Friday, April 16, 2010

Space Coast Polymath






Space Coast Polymath


Born near Panama City about 1910, Jacqueline Cochran was a reporter and owned a cosmetics firm. She was also a test pilot: the first woman to break the sound barrier and fly a bomber across the Atlantic, and the first civilian woman to win a Distinguished Service Medal. Later, for her work training Venezuelan postal flyers, she received a medal from the Venezuelan Government. They erected a sizable statue in her honor at the coastal town of Coro. In 1977 she was elected to the Aviation Hall of Fame. She held more speed, altitude and distance records than any other pilot. She was a Florida Women's Hall of Fame inductee in 1992. Her obsessive love for all things aeronautical extended to many ideas: making space travel more economically viable by privatizing outer space; the aerodynamics of water fowl, and the possibility of life beyond Earth.
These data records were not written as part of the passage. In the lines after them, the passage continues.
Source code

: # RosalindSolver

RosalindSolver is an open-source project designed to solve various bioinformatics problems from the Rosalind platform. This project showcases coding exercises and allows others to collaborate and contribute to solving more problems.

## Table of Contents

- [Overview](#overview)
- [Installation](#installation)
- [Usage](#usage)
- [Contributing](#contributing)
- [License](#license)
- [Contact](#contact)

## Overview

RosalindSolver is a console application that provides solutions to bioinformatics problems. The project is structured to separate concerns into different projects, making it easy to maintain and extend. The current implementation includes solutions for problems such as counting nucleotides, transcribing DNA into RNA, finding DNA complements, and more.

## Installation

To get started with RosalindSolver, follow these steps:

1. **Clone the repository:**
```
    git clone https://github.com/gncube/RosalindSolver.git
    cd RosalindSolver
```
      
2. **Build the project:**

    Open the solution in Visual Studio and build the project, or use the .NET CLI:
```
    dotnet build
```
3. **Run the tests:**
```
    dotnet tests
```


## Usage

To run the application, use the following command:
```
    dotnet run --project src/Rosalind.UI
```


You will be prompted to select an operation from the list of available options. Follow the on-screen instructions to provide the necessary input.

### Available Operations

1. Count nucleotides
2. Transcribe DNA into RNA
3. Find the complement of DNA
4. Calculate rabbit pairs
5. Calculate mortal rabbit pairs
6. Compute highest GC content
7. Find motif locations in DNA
Polymath Jacqueline Cochran amassed a collection of photographs, navigation charts and instruments, optical devices, books, drawings and the like. She dedicated her years to flying machines, business, and the rigors of professional advancement. By the time of her death in 2008, she suffered from delusions and paranoia attributed to her many hours flying at supersonic speeds and regular exposure to high altitude hypoxia. Her surviving family knew of her contributions to Florida history and sought a permanent home for her collection to honor her legacy. They contacted the Society for the Preservation of Lost Things and Missing Time and we aided them in locating the storied collection. She had left a map indicating the burial site of her precious optics, snapshots, books and instruments. They were entombed in a gold-covered box beneath a shack her father built behind the family’s Cape Canaveral, Florida, home when he returned home from World War II.





















(above)

A model of the shack behind the family home and the chamber beneath where Ms. Cochran’s treasures were buried.




Jacqueline Cochran’s optics were assemble as gifts received during the entire course of her life, from childhood to death. She acquired the first one from her grandmother, the American biologist Rosa Smith Eigenmann (1858-1947) and the last in 2003 from her friend, biologist Martha Chase.